Knirschend erbebte die Erde und mit unbändiger Macht erstürmte ein fast in Vergessenheit geratener Feind den Raum: das Licht! Schreiend warfen sich die vier Gestalten zu Boden und krümmten sich vor Schmerz. Das Garagentor glitt vollständig in die Höhe und der Vater von zweien der Figuren wäre beinahe gestorben, als ihn die Wolke menschlicher Ausdünstungen entgegenschlug. Zum Glück war er ein Veteran und hatte zwei Gasmasken übergezogen. Er konnte sich noch an seinen Freund erinnern, der einmal unvorsichtig dabei war, als er die Runde beendete. Er lag vier Wochen auf der Intensivstation, bis der gnädige Herr ihn von seinen Verätzungsschmerzen erlöste. „Na, ihr, noch am Leben?“ Knurren und Husten drang aus der Garage.
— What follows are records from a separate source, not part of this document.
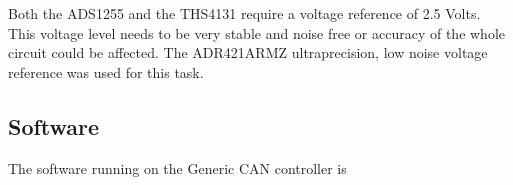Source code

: Both the ADS1255 and the THS4131 require a voltage reference of 2.5 Volts. This voltage level needs to be very stable and noise free or accuracy of the whole circuit could be affected. The ADR421ARMZ ultraprecision, low noise voltage reference was used for this task.


\subsection{Software}
The software running on the Generic CAN controller is 







\newpage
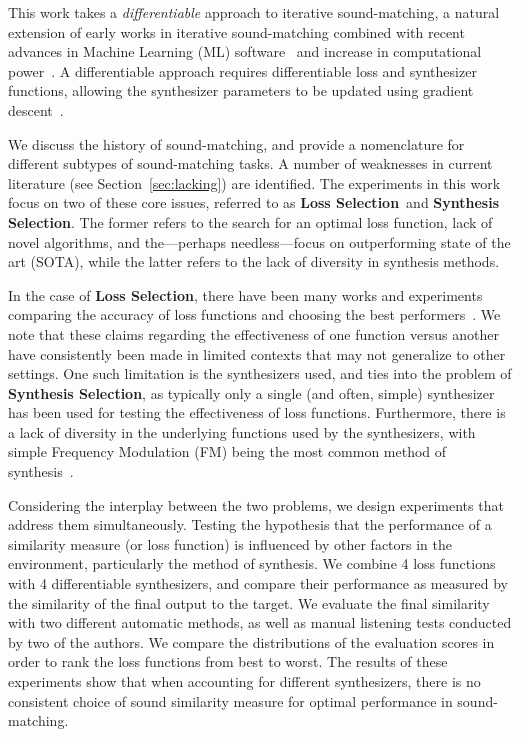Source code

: \documentclass[lettersize,journal]{IEEEtran}
\providecommand{\gls}[1]{#1}
\newcommand{\LossSelect}{\textbf{Loss Selection}}
\newcommand{\SynthSelect}{\textbf{Synthesis Selection}}
\begin{document}
This work takes a \textit{differentiable} approach to iterative sound-matching, a natural extension of early works in iterative sound-matching combined with recent advances in Machine Learning (\gls{ML}) software~\cite{braun2024dac,paszke2019pytorch} and increase in computational power~\cite{moore2012introduction,schaller1997moore}. A differentiable approach requires differentiable loss and synthesizer functions, allowing the synthesizer parameters to be updated using gradient descent~\cite{goodfellow2016deep,boyd2004convex}.

We discuss the history of sound-matching, and provide a nomenclature for different subtypes of sound-matching tasks. A number of weaknesses in current literature (see Section~\ref{sec:lacking}) are identified. The experiments in this work focus on two of these core issues, referred to as \LossSelect~and \SynthSelect. The former refers to the search for an optimal loss function, lack of novel algorithms, and the---perhaps needless---focus on outperforming state of the art (\gls{SOTA}), while the latter refers to the lack of diversity in synthesis methods.

In the case of \LossSelect, there have been many works and experiments comparing the accuracy of loss functions and choosing the best performers~\cite{vahidi2023mesostructures,turian2020sorry,engel2020ddsp,uzrad2024diffmoog,han2023perceptual,masuda2021soundmatch,turian2020sorry,bruford2024synthesizer}. We note that these claims regarding the effectiveness of one function versus another have consistently been made in limited contexts that may not generalize to other settings. One such limitation is the synthesizers used, and ties into the problem of \SynthSelect, as typically only a single (and often, simple) synthesizer has been used for testing the effectiveness of loss functions. Furthermore, there is a lack of diversity in the underlying functions used by the synthesizers, with simple Frequency Modulation (\gls{FM}) being the most common method of synthesis~\cite{horner1993machine,vahidi2023mesostructures,mitchell2007evolutionary,caspe2023envelope}. 

Considering the interplay between the two problems, we design experiments that address them simultaneously. Testing the hypothesis that the performance of a similarity measure (or loss function) is influenced by other factors in the environment, particularly the method of synthesis. We combine 4 loss functions with 4 differentiable synthesizers, and compare their performance as measured by the similarity of the final output to the target. We evaluate the final similarity with two different automatic methods, as well as manual listening tests conducted by two of the authors. We compare the distributions of the evaluation scores in order to rank the loss functions from best to worst. The results of these experiments show that when accounting for different synthesizers, there is no consistent choice of sound similarity measure for optimal performance in sound-matching.
\end{document}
Er nahm mit einem Pfeifen auf den Lippen einen Schlauch von der Wand und ergoss eiskaltes Wasser in den Raum. Langsam kehrte Menschlichkeit in die Runde zurück und die Wesen kamen wieder zu Verstand. „Also mal ehrlich! Diese 72-Stunden-Sessions bringen euch noch um!“

Dieses Beispiel soll nur klarmachen, dass wir Rollenspieler gefälligst mit mehr Respekt behandelt werden sollten! Wir stoßen in Geisteszustände vor, die sich ein normal Sterblicher nicht einmal vorstellen kann. Und kein anderer Job auf dieser Erde ist so hart wie das Rollenspiel. Und so lebensgefährlich. Und so schön!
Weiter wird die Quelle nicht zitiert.